====== Data shown
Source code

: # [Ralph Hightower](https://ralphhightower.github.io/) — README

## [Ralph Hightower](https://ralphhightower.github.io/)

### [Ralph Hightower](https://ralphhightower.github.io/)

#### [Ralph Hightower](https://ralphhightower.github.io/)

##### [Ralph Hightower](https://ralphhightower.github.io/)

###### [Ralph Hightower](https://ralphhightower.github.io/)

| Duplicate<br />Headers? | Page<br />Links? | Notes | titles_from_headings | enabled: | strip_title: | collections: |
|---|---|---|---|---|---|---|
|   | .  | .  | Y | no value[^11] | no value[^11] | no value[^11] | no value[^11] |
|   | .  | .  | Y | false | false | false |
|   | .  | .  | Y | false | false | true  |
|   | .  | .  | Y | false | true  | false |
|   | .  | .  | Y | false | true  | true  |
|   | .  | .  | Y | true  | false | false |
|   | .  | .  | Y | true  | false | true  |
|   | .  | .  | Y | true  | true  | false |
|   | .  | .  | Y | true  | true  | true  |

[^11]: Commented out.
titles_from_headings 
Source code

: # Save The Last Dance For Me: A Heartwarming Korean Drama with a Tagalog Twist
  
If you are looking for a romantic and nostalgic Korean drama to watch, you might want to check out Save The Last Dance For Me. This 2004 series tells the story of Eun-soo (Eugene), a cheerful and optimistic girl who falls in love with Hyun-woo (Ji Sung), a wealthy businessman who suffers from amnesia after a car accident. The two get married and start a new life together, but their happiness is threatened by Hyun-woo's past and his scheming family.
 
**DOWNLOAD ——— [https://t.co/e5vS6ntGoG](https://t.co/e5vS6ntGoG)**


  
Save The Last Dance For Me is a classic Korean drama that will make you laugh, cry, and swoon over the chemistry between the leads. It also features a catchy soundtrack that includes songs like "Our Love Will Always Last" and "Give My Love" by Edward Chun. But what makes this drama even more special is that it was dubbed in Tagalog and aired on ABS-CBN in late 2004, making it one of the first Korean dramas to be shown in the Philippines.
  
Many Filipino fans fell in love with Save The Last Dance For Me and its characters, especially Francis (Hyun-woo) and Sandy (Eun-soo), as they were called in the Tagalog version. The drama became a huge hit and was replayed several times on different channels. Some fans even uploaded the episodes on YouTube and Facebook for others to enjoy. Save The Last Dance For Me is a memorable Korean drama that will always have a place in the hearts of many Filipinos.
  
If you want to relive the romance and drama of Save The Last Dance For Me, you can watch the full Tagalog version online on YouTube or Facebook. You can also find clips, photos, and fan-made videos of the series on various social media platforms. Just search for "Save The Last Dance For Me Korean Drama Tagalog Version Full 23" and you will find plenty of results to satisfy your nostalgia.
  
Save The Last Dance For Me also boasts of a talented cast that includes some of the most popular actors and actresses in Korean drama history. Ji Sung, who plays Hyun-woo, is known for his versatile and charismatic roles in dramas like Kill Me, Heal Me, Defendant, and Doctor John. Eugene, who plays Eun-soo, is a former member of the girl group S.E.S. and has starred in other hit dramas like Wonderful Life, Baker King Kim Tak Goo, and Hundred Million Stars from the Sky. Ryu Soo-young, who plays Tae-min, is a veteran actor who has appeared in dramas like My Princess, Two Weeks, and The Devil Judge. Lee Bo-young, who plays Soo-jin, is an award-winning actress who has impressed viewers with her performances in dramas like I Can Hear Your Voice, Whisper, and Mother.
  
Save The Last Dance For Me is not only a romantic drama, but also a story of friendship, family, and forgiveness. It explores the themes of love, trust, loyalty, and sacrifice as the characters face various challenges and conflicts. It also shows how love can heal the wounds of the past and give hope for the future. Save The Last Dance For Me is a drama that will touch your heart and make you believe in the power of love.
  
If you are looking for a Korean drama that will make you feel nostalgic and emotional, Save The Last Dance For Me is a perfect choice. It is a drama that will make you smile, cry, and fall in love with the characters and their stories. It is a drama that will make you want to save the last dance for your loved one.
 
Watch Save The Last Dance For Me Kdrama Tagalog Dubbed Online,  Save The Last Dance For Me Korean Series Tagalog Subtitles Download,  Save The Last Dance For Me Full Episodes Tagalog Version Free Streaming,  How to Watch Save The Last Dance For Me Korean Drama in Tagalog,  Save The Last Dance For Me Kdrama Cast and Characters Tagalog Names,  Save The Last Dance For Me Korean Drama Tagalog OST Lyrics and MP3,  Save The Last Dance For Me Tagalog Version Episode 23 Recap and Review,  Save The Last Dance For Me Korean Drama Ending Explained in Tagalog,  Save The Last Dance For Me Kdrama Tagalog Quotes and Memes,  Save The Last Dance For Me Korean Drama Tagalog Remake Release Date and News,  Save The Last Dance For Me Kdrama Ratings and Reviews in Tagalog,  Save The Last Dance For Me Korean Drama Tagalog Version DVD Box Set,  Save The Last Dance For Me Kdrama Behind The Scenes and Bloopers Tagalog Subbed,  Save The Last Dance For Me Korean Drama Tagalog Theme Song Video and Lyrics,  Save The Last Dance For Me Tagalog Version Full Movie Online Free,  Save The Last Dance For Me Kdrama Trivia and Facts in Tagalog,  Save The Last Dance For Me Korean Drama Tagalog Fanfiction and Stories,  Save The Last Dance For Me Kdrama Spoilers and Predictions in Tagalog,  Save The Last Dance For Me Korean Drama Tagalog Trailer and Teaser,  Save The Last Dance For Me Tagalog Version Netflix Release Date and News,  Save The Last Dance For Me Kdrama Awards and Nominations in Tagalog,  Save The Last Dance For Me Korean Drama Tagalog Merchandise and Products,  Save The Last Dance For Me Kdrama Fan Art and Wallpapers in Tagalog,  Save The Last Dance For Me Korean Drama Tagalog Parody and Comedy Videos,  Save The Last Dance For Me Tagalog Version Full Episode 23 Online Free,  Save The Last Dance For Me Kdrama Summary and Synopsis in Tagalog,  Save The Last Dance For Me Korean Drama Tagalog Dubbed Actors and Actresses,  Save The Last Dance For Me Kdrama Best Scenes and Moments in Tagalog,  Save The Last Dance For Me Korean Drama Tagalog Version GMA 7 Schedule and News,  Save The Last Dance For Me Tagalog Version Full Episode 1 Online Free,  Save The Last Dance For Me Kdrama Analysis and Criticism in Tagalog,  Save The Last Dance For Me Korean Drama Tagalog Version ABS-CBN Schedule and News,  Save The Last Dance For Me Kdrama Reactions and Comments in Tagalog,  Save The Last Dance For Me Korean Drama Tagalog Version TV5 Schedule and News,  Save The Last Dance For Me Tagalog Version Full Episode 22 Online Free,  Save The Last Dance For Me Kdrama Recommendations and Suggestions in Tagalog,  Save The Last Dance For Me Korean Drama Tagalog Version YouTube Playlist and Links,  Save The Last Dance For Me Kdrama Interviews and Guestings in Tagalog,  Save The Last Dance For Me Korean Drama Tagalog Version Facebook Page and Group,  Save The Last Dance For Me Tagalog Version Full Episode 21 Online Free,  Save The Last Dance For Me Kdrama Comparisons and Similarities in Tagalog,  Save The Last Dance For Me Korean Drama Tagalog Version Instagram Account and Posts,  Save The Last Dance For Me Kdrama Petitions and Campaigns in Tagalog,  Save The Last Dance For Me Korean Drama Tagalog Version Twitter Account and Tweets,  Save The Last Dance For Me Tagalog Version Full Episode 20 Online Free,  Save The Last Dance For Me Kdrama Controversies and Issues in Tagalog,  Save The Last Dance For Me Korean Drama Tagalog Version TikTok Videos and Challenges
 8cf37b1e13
============
→ **Directions**
Could you write out, exactly as they stand, only the lines above that begin at the line with "If you want" and stop after the line with "Save The Last Dance For Me is not"?

→ **Solution to the problem**
If you want to relive the romance and drama of Save The Last Dance For Me, you can watch the full Tagalog version online on YouTube or Facebook. You can also find clips, photos, and fan-made videos of the series on various social media platforms. Just search for "Save The Last Dance For Me Korean Drama Tagalog Version Full 23" and you will find plenty of results to satisfy your nostalgia.
  
Save The Last Dance For Me also boasts of a talented cast that includes some of the most popular actors and actresses in Korean drama history. Ji Sung, who plays Hyun-woo, is known for his versatile and charismatic roles in dramas like Kill Me, Heal Me, Defendant, and Doctor John. Eugene, who plays Eun-soo, is a former member of the girl group S.E.S. and has starred in other hit dramas like Wonderful Life, Baker King Kim Tak Goo, and Hundred Million Stars from the Sky. Ryu Soo-young, who plays Tae-min, is a veteran actor who has appeared in dramas like My Princess, Two Weeks, and The Devil Judge. Lee Bo-young, who plays Soo-jin, is an award-winning actress who has impressed viewers with her performances in dramas like I Can Hear Your Voice, Whisper, and Mother.
  
Save The Last Dance For Me is not only a romantic drama, but also a story of friendship, family, and forgiveness. It explores the themes of love, trust, loyalty, and sacrifice as the characters face various challenges and conflicts. It also shows how love can heal the wounds of the past and give hope for the future. Save The Last Dance For Me is a drama that will touch your heart and make you believe in the power of love.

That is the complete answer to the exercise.